My question is if I keep refusing to reduce the hours and they let me go (no redundancy) what happens next? Social welfare told me that I will be banned for 9 weeks to receiving any benefits. So from what I was reading online I can claim constructive dismissal. Has anyone gone down that road and can tell me how it works?
Sorry if there is a simmilar post here but I couldn't find it.

Thanks for all help
Max


----------



## Nutso (12 Jun 2009)

If they let you go, you will be able to claim employment benefit or employment assistance if you are eligible.  If you leave you will not be entitled to anything for nine weeks but it doesn't look as if you are going down that route.

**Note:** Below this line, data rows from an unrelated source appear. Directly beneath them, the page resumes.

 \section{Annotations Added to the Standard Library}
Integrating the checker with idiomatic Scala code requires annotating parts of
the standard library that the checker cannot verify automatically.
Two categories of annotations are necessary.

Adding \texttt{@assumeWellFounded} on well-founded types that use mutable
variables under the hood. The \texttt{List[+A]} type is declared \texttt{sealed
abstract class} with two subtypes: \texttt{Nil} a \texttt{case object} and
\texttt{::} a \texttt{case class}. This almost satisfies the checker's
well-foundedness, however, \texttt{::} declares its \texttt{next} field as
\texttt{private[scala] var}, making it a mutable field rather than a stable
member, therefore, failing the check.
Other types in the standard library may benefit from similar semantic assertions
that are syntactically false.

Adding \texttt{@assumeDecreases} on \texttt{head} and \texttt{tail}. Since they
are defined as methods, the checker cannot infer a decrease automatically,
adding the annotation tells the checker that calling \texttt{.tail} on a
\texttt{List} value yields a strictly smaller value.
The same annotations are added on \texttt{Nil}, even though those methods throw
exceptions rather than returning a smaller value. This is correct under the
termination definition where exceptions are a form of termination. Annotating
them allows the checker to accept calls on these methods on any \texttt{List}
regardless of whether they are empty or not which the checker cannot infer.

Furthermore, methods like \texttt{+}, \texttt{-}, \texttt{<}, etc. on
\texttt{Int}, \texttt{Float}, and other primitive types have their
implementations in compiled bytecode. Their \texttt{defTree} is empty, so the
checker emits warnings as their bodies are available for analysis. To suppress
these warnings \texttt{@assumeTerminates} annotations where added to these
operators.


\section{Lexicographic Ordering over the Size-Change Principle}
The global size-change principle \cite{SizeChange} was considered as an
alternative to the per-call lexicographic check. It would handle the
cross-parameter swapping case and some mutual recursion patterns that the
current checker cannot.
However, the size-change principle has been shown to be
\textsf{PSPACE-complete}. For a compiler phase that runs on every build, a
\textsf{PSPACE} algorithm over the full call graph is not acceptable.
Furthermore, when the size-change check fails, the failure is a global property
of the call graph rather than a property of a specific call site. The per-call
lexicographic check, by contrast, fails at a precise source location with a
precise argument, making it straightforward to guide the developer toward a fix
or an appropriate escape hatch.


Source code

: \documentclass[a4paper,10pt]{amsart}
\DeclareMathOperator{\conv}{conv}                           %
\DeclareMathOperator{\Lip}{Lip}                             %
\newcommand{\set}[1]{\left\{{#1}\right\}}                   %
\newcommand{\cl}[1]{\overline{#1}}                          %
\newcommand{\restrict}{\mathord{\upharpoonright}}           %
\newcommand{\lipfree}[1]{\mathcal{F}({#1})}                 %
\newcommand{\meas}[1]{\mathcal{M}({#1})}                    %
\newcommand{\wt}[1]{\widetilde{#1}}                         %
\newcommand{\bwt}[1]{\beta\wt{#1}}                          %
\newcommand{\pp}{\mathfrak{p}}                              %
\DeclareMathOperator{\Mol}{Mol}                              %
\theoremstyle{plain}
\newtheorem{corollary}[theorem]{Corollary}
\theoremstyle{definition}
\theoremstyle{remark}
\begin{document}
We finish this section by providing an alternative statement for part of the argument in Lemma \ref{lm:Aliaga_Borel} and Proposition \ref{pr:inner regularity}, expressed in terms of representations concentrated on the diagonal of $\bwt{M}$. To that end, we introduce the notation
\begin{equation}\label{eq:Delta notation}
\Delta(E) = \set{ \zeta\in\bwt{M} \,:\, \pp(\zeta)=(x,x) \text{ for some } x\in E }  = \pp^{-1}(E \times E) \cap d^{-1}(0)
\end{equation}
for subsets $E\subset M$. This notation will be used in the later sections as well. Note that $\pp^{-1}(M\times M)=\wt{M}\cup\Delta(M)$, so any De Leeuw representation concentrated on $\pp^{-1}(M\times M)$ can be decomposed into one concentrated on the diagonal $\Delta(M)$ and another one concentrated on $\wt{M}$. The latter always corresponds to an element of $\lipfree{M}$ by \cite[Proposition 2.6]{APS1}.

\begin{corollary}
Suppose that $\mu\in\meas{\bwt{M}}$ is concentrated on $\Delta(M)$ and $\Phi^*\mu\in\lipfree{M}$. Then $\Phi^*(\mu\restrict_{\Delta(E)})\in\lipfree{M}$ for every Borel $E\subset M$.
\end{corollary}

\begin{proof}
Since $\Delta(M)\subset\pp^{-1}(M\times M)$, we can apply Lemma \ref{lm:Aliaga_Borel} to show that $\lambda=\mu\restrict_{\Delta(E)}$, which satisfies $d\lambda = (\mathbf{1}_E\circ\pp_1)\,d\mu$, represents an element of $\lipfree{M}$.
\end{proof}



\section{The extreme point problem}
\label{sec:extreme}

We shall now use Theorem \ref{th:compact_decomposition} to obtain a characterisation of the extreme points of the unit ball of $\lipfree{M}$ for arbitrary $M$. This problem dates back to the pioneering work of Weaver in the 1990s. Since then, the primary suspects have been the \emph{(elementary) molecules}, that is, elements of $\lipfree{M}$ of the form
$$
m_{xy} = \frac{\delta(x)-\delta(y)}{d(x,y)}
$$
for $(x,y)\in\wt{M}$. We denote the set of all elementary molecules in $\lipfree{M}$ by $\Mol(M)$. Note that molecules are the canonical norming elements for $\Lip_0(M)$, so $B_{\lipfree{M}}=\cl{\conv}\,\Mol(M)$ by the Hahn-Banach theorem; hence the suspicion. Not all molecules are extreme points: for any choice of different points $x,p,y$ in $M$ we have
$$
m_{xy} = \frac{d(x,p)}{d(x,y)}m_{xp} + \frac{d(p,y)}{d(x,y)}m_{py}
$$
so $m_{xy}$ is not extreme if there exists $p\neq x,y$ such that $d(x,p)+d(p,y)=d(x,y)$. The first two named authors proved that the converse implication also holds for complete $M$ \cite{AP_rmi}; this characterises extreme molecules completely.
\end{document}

Unfortunately a company can reduce your hours, as long as they do not reduce them by more than half, without it being considered 'short-time'.


----------



## maxdub (12 Jun 2009)

Social welfare told me that if they offer 3 days a week and I keep refusing and they dismiss me I will not be entitled to any benefits for 9 weeks.

Citizens Information told me that if I keep refusing and they dismiss me that will be constructive dismissal and I need to make a claim.

In regards to 'short term' citizens information website says that the employer can only put me on the short term if its 'in the contract of employment or is a common practice in the workplace' (I have no contract and it's not a common practice here..) So I guess they can't put me on a short term and the redundancy situation arises.

I would prefer redundancy but my employer tells me that redundancy situation doesn't exist.
If I take the 3-day offer I will be gone in 4 weeks time with my current finances. If I don't take the offer I guess they will dismiss me and I will need to claim constructive dismissal...
I have a headache now  Does anyone a good solicitor I can talk to?


----------